# Next trip to the west



## tekniq33 (Mar 18, 2009)

I went to Utah last year and got back from Breck on Monday. They are very, very different experiences in my opinion. I can see why die hard Utes would say nay to CO but.... I thought Breck was awesome for a vacation. The mountain is great and sure it gets crowded but when you are coming from the East their crowds are nothing and the payoff is way more. Reason I said its good for a vacation is the mountain is right in the town and the restaurants, bars and shops were great. 

To me I liked Utah as well for the ease of getting around and the terrain, but the nightlife does not compare though PC is very nice as well. 

my brother in law was on the Breck trip and last year went to Utah and Whistler. He had excellent things to say about Whistler and his pictures are worth more than 1,000 words. it was epic, with only Snowbird coming close. 
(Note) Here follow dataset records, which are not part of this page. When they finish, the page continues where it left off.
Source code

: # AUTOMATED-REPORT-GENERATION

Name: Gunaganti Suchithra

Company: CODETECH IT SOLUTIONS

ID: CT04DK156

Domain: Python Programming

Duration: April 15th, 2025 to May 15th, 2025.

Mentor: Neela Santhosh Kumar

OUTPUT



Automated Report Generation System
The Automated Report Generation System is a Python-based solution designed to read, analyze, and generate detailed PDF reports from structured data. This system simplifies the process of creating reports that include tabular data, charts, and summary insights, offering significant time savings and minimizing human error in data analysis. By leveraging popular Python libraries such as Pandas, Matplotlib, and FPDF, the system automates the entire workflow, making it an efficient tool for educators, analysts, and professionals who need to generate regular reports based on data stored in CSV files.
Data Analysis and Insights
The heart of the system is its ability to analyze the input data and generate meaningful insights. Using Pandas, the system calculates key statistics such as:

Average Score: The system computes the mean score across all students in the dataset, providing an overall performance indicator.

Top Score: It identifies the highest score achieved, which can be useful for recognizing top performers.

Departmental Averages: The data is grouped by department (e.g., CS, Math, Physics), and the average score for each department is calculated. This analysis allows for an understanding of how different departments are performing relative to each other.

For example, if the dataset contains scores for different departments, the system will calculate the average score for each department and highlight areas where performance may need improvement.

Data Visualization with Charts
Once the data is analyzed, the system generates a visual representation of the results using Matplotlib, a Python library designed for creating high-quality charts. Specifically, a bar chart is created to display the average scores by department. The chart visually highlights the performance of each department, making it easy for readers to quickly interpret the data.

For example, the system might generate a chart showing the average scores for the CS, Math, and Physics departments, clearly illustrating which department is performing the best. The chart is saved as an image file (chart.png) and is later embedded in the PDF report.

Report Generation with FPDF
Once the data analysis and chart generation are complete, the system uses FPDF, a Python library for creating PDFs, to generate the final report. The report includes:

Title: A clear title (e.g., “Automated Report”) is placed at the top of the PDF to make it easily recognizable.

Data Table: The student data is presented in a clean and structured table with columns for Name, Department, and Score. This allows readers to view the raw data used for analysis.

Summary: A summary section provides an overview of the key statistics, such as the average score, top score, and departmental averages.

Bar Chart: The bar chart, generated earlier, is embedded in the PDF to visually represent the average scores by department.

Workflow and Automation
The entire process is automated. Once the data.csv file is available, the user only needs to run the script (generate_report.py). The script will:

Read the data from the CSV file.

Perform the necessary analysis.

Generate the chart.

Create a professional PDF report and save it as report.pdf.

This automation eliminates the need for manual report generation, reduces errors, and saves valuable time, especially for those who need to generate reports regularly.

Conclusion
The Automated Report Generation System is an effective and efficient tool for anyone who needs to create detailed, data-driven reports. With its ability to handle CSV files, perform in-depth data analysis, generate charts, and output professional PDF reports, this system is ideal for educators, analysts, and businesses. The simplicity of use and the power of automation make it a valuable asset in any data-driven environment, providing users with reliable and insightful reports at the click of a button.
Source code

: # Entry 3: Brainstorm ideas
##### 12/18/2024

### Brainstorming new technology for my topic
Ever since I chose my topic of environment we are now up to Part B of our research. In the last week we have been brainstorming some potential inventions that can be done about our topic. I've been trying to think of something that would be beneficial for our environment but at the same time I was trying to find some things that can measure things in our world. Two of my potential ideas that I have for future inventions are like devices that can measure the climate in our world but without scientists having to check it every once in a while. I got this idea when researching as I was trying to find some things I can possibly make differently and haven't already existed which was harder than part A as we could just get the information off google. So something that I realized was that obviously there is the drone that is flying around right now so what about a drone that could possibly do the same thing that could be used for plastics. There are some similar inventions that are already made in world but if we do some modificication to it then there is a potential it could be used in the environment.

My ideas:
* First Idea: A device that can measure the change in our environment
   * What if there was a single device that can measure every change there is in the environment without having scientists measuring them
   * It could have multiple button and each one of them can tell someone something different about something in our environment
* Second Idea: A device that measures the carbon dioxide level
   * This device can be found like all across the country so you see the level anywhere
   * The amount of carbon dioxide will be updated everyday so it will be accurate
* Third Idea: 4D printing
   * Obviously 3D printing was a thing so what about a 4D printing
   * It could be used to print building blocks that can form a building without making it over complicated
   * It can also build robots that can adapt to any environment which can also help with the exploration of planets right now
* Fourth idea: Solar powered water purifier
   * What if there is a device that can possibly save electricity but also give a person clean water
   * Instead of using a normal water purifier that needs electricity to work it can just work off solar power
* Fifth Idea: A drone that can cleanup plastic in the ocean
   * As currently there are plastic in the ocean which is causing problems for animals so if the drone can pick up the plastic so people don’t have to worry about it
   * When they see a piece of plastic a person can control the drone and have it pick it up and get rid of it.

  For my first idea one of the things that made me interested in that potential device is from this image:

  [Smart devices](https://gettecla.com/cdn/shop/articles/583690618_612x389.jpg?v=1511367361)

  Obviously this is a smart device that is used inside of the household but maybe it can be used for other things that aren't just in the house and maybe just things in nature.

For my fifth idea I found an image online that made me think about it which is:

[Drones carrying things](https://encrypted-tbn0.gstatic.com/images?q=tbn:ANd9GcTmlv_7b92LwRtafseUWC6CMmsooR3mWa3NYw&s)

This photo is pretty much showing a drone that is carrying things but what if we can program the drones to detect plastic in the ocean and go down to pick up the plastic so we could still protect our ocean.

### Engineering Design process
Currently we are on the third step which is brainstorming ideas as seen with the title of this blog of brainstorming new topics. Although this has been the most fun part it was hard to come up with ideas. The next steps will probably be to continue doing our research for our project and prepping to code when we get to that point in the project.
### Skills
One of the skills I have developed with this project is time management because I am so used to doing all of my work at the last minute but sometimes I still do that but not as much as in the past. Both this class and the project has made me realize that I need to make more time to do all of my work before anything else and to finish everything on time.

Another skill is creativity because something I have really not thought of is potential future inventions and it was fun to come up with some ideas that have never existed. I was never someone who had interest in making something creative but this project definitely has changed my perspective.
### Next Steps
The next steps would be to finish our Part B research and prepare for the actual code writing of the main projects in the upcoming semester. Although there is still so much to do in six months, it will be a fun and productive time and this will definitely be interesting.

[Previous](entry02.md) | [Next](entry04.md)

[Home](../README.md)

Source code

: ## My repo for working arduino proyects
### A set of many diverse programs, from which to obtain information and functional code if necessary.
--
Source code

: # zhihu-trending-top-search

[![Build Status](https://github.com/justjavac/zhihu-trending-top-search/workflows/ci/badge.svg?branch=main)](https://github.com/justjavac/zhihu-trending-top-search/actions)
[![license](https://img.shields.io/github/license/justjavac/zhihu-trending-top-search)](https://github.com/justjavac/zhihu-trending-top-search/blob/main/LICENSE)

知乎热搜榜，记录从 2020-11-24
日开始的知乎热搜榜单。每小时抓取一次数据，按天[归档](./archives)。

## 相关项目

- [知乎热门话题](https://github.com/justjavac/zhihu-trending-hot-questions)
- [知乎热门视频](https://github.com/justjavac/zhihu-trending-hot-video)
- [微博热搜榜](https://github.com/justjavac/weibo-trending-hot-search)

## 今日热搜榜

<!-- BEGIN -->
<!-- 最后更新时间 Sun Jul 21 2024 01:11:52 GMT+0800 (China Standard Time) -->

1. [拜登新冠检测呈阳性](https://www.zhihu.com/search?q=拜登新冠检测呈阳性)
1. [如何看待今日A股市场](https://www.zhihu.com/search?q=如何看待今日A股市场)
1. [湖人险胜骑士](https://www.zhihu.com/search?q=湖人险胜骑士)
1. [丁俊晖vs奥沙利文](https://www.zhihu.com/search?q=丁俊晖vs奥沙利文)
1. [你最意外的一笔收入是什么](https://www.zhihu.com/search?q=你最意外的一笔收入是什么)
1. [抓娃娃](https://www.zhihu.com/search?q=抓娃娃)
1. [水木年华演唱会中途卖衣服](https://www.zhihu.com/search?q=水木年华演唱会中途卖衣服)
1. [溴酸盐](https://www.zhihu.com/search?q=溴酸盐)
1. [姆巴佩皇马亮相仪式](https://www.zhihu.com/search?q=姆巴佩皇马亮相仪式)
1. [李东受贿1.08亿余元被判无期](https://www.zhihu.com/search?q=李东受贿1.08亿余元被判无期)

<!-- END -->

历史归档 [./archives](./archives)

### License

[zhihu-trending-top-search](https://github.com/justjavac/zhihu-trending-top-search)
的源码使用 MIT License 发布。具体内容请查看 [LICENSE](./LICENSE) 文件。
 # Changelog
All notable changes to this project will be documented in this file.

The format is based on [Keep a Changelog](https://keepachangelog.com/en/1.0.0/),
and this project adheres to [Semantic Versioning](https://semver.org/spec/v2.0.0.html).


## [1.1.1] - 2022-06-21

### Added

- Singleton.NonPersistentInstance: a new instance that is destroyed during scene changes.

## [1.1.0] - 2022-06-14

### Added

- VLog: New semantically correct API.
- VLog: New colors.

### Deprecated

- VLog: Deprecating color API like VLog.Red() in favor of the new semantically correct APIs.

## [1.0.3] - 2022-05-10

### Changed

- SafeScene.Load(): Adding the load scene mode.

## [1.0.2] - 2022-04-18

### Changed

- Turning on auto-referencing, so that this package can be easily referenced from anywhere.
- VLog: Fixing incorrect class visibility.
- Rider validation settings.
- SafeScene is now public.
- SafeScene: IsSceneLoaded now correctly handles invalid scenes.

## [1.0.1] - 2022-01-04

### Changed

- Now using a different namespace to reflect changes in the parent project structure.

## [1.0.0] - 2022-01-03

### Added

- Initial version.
That being said I will probably hit Utah and Tahoe next year just to mix it up.


----------



## Mr. Polonia (Apr 5, 2009)

thanks dude...ill look into breck as well. Even tho people were saying that whistler isnt all that, im still considering it..but their frequent rain has me more on the "no" side


----------



## killclimbz (Aug 10, 2007)

From a night life perspective most Colorado ski towns kick all sorts of ass over Utah. 

Also, I wouldn't discount Whistler, it's pretty rare that they get rain, an even if they do it's the lower mountain. You have to remember how larger the Whistler/Blackcomb combo is. You visit several different climate zones from the bottom to the top. Consistently ranks #1 in every ski and snowboard magazine out there. There is something going on.

For Colorado, I'd recommend doing Crested Butte, Telluride, or Aspen. They are more destination areas and have great terrain. Aspen being one of the more entertaining ski towns around. Even though it's populated by the mega rich, I've met some of the most friendly locals around in Aspen. Crested Butte is just a balls to the wall gnarly mountain. T-Ride, well it's remote. I haven't been there yet but it's in the San Juans and that is an impressive range. 

Breck and the surrounding resorts are also fun, especially if you get the snow. 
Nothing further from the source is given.